Three human coders rated all individual responses. Every response was rated by each coder on a five-point scale based on scoring guidelines recommended in the literature (Silvia et al., 2008; Silvia, Martin, & Nusbaum, 2009). More precisely, a response was rated as very original if it was unique/rare/novel (uncommon), remote, and unexpected (clever) within the current sample (e.g., Guilford, 1967; Silvia et al., 2008). Coders were instructed to rate the originality in relation to the responses given by other participants: this implies that they first scanned across all answers before coding each answer in relation to the sample. Inappropriate responses were coded as zero. ICCs for originality were all acceptable. We averaged scores provided from the three independent coders, resulting in a single mean score per item. Subsequently, all items of a task were aggregated to derive a task score.
Working memory capacity
WMC was measured by three tasks tapping location-letter binding, numerical updating, and spatial-figural updating (Wilhelm, Hildebrandt, & Oberauer, 2013). In the spatial-figural updating paradigm colored rectangles are presented and updated in a 3 × 3 grid matrix. In this task, participants are asked to remember the last position of each colored rectangle in the matrix. Similarly, the numerical updating task used numbers as stimuli which are presented and continuously updated on the screen. For each trial, participants were asked to remember the last number for each possible position. In the location-letter binding task, a trial included the sequential presentation of a list of letter-position bindings, which participants were instructed to remember. For a more detailed description of the tasks see Goecke et al. (2024). All WMC tasks were scored according to partial credit scoring procedures. The scores per task were used as indicators in the latent variable modeling approach.
Secondary memory
Secondary memory (SM) was assessed using a word-word and a word-number task (c.f., Wilhelm et al., 2013). In both tasks, participants were asked to learn and memorize 40 word or word-number pairs divided in two blocks each. Between learning and recall, participants completed other tasks for 3 minutes. After the retention interval, participants were asked to recall the learned stimulus pairs of each list. Secondary memory was also scored according to a partial credit scoring scheme (Conway et al., 2005). For more information see Goecke et al. (2024). Task performance per block (i.e., four mean scores) were used as indicators for latent variable modeling.
Mental speed
Mental speed was also assessed using three tasks: A figural comparison task (two strings of three abstract figures simultaneously presented on screen; Goecke, Schmitz, & Wilhelm, 2021; Schmitz & Wilhelm, 2016), a numerical search task (digits ranging from 0 to 9; Schmitz & Wilhelm, 2016), and a lexical decision task (Lepore & Brown, 2002; Meyer & Schvaneveldt, 1971; Vurgun, 2014). For the respective tasks, participants had to decide as fast as possible if the strings of abstract figures were identical, if the presented digit was a “3” or not, and if the word was either an existing verb/noun or a non-word. All tasks used a binary response format. For more information regarding outliers and implausible values see Goecke et al. (2024). Task scores were mean response times of the participants; these scores were used for latent variable modeling.

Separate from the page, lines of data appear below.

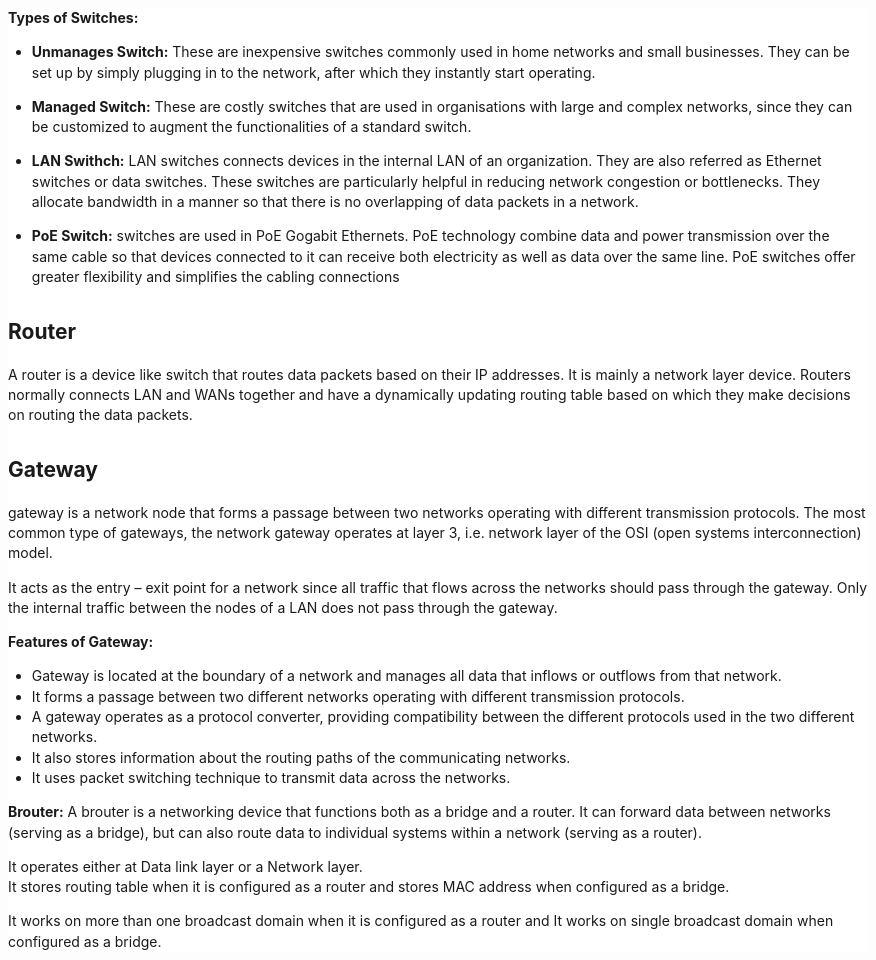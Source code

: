 **Types of Switches:**
- **Unmanages Switch:** These are inexpensive switches commonly used in home networks and small businesses. They can be set up by simply plugging in to the network, after which they instantly start operating.

- **Managed Switch:** These are costly switches that are used in organisations with large and complex networks, since they can be customized to augment the functionalities of a standard switch.

- **LAN Swithch:** LAN switches connects devices in the internal LAN of an organization. They are also referred as Ethernet switches or data switches. These switches are particularly helpful in reducing network congestion or bottlenecks. They allocate bandwidth in a manner so that there is no overlapping of data packets in a network.

- **PoE Switch:** switches are used in PoE Gogabit Ethernets. PoE technology combine data and power transmission over the same cable so that devices connected to it can receive both electricity as well as data over the same line. PoE switches offer greater flexibility and simplifies the cabling connections

## Router
A router is a device like switch that routes data packets based on their IP addresses. It is mainly a network layer device. Routers normally connects LAN and WANs together and have a dynamically updating routing table based on which they make decisions on routing the data packets. 

## Gateway
 gateway is a network node that forms a passage between two networks operating with different transmission protocols. The most common type of gateways, the network gateway operates at layer 3, i.e. network layer of the OSI (open systems interconnection) model. <br/>
 
It acts as the entry – exit point for a network since all traffic that flows across the networks should pass through the gateway. Only the internal traffic between the nodes of a LAN does not pass through the gateway.

**Features of Gateway:**
- Gateway is located at the boundary of a network and manages all data that inflows or outflows from that network.
- It forms a passage between two different networks operating with different transmission protocols.
- A gateway operates as a protocol converter, providing compatibility between the different protocols used in the two different networks.
- It also stores information about the routing paths of the communicating networks.
- It uses packet switching technique to transmit data across the networks.

**Brouter:**
A brouter is a networking device that functions both as a bridge and a router. It can forward data between networks (serving as a bridge), but can also route data to individual systems within a network (serving as a router). <br/>

It operates either at Data link layer or a Network layer. <br/>
It stores routing table when it is configured as a router and stores MAC address when configured as a bridge. <br/>

It works on more than one broadcast domain when it is configured as a router and It works on single broadcast domain when configured as a bridge.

Crystallized intelligence (Gc)
Crystallized intelligence was measured with vocabulary tests and tests of declarative knowledge. The vocabulary test included 50 items sampled from three different existing measures of vocabulary (Lehrl, 2005; Schmidt & Metzler, 1992; Schroeders, 2018). One parcel per test was built and subsequently used for latent variable modeling. For more information see Goecke et al. (2024). Declarative knowledge was measured with 96 items that cover four broad knowledge domains (natural sciences, social sciences, humanities, and life sciences; c.f., Steger, Schroeders, & Wilhelm, 2019). 50% of the items were presented in a multiple-choice response format with four response alternatives; the other 50% were presented in an open-ended response format (c.f., Goecke, Staab, Schittenhelm, & Wilhelm, 2022). Parcels that could be used for latent variable modeling were built for each response format for each broad knowledge domain (i.e., 8 parcels). For more information see Goecke et al. (2024).
DATA TREATMENT
Prior to statistical analysis, the data of interest for the current study were checked for outliers and implausible values. We investigated multivariate outliers across task scores in our sample based on the Mahalanobis distance (see also Meade & Craig, 2012). The Mahalanobis distance is the standardized distance of one data point from the mean of the multivariate distribution of several task scores. For our study, we considered participants fluency scores of three of the retrieval indicators and the scores of the three vocabulary tests to account for the verbal nature of most of the administered tasks. We excluded a total of n = 9 participants due to their Mahalanobis distances >20. Additionally, n = 2 more participants were removed as they were extreme outliers (>3 SDs) in the creativity task alternate uses, that is an often applied divergent thinking task. The final sample for statistical analysis thus consisted of N = 320 participants.
STATISTICAL ANALYSIS
All analyses were conducted with R (R Core Team, 2022) and we provide all materials necessary to reproduce the analyses in an online repository: https://osf.io/bt5zu/.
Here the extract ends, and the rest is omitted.